Source material:
————
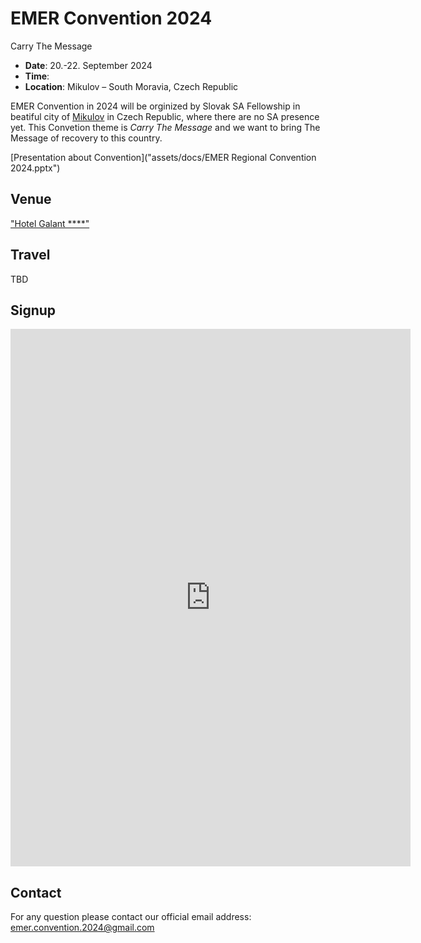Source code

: # EMER Convention 2024
Carry The Message

- **Date**: 20.-22. September 2024
- **Time**: 
- **Location**: Mikulov – South Moravia, Czech Republic  

EMER Convention in 2024 will be orginized by Slovak SA Fellowship in beatiful city of [Mikulov](https://www.mikulov.cz/) in Czech Republic, where there are no SA presence yet. This Convetion theme is _Carry The Message_ and we want to bring The Message of recovery to this country. 

[Presentation about Convention]("assets/docs/EMER Regional Convention 2024.pptx")

## Venue

["Hotel Galant ****"](https://galant.cz/hotel-galant-mikulov/)

## Travel
TBD

## Signup

<iframe src="https://docs.google.com/forms/d/e/1FAIpQLSfrXthF8f3EfZ_llgxUK61SaY7R2xYzqEHe69GM4rcCFeCCzQ/viewform?embedded=true" width="640" height="860" frameborder="0" marginheight="0" marginwidth="0">Loading…</iframe>


## Contact 
For any question please contact our official email address: <emer.convention.2024@gmail.com>
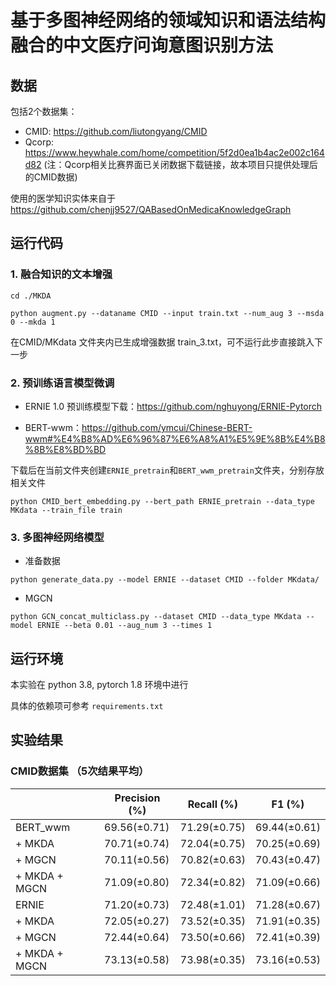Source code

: # 基于多图神经网络的领域知识和语法结构融合的中文医疗问询意图识别方法

## 数据
包括2个数据集：
- CMID: https://github.com/liutongyang/CMID
- Qcorp: https://www.heywhale.com/home/competition/5f2d0ea1b4ac2e002c164d82
(注：Qcorp相关比赛界面已关闭数据下载链接，故本项目只提供处理后的CMID数据)


使用的医学知识实体来自于 https://github.com/chenjj9527/QABasedOnMedicaKnowledgeGraph


## 运行代码

### 1. 融合知识的文本增强

`cd ./MKDA`


`python augment.py --dataname CMID --input train.txt --num_aug 3 --msda 0 --mkda 1`


在CMID/MKdata 文件夹内已生成增强数据 train_3.txt，可不运行此步直接跳入下一步


### 2. 预训练语言模型微调

- ERNIE 1.0 预训练模型下载：https://github.com/nghuyong/ERNIE-Pytorch

- BERT-wwm：https://github.com/ymcui/Chinese-BERT-wwm#%E4%B8%AD%E6%96%87%E6%A8%A1%E5%9E%8B%E4%B8%8B%E8%BD%BD

下载后在当前文件夹创建`ERNIE_pretrain`和`BERT_wwm_pretrain`文件夹，分别存放相关文件


`python CMID_bert_embedding.py --bert_path ERNIE_pretrain --data_type MKdata --train_file train`


### 3. 多图神经网络模型

- 准备数据

`python generate_data.py --model ERNIE --dataset CMID --folder MKdata/`


- MGCN

`python GCN_concat_multiclass.py --dataset CMID --data_type MKdata --model ERNIE --beta 0.01 --aug_num 3 --times 1`


## 运行环境
本实验在 python 3.8, pytorch 1.8 环境中进行

具体的依赖项可参考 `requirements.txt`

## 实验结果

### CMID数据集 （5次结果平均）

|               | Precision (%)| Recall (%)  | F1  (%)      |
| ------------- | ------------ | ------------ | ------------ |
| BERT_wwm      | 69.56(±0.71) | 71.29(±0.75) | 69.44(±0.61) |
| + MKDA        | 70.71(±0.74) | 72.04(±0.75) | 70.25(±0.69) |
| + MGCN        | 70.11(±0.56) | 70.82(±0.63) | 70.43(±0.47) |
| + MKDA + MGCN | 71.09(±0.80) | 72.34(±0.82) | 71.09(±0.66) |
| ERNIE         | 71.20(±0.73) | 72.48(±1.01) | 71.28(±0.67) |
| + MKDA        | 72.05(±0.27) | 73.52(±0.35) | 71.91(±0.35) |
| + MGCN        | 72.44(±0.64) | 73.50(±0.66) | 72.41(±0.39) |
| + MKDA + MGCN | 73.13(±0.58) | 73.98(±0.35) | 73.16(±0.53) |


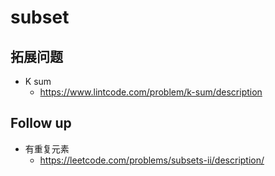 

# subset

## 拓展问题
- K sum
  - https://www.lintcode.com/problem/k-sum/description
  
## Follow up
- 有重复元素
  - https://leetcode.com/problems/subsets-ii/description/
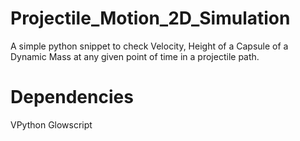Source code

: # Projectile_Motion_2D_Simulation
 A simple python snippet to check Velocity, Height of a Capsule of a Dynamic Mass at any given point of time in a projectile path.

# Dependencies
 VPython Glowscript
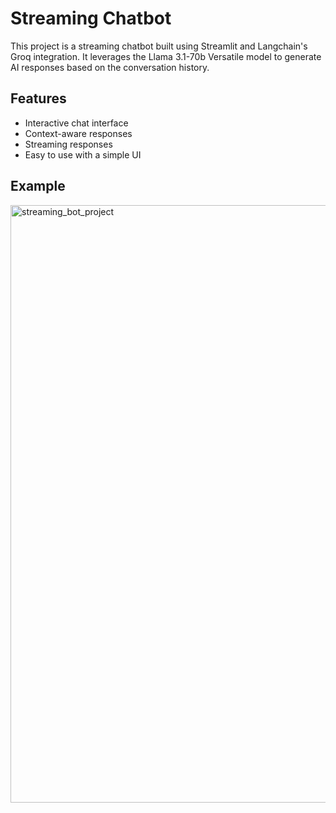 # Streaming Chatbot

This project is a streaming chatbot built using Streamlit and Langchain's Groq integration. It leverages the Llama 3.1-70b Versatile model to generate AI responses based on the conversation history. 

## Features

- Interactive chat interface
- Context-aware responses
- Streaming responses
- Easy to use with a simple UI

## Example
<img width="956" alt="streaming_bot_project" src="https://github.com/user-attachments/assets/ef2476a5-03a3-4632-8fe5-318ba48b966f">
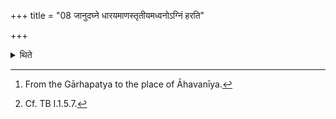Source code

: +++
title = "08 जानुदघ्ने धारयमाणस्तृतीयमध्वनोऽग्निं हरति"

+++

<details><summary>थिते</summary>

8. Holding at the level of his knees, (the Adhvaryu) carries the fire for one third of the path;[^1] ... at the level of his navel (another) one third; ....at the level of his mouth (the last) one third (...); he does not hold more than the level of ears.[^2]  


[^1]: From the Gārhapatya to the place of Āhavanīya.  

[^2]: Cf. TB I.1.5.7.
</details>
————
What the exercise asks: Return a word-for-word copy of the lines above from the one holding "generate_data.py --model ERNIE" through the one holding "73.50(±0.66) | 72.41(±0.39) |", with both of them included and nothing besides.

Response:
`python generate_data.py --model ERNIE --dataset CMID --folder MKdata/`


- MGCN

`python GCN_concat_multiclass.py --dataset CMID --data_type MKdata --model ERNIE --beta 0.01 --aug_num 3 --times 1`


## 运行环境
本实验在 python 3.8, pytorch 1.8 环境中进行

具体的依赖项可参考 `requirements.txt`

## 实验结果

### CMID数据集 （5次结果平均）

|               | Precision (%)| Recall (%)  | F1  (%)      |
| ------------- | ------------ | ------------ | ------------ |
| BERT_wwm      | 69.56(±0.71) | 71.29(±0.75) | 69.44(±0.61) |
| + MKDA        | 70.71(±0.74) | 72.04(±0.75) | 70.25(±0.69) |
| + MGCN        | 70.11(±0.56) | 70.82(±0.63) | 70.43(±0.47) |
| + MKDA + MGCN | 71.09(±0.80) | 72.34(±0.82) | 71.09(±0.66) |
| ERNIE         | 71.20(±0.73) | 72.48(±1.01) | 71.28(±0.67) |
| + MKDA        | 72.05(±0.27) | 73.52(±0.35) | 71.91(±0.35) |
| + MGCN        | 72.44(±0.64) | 73.50(±0.66) | 72.41(±0.39) |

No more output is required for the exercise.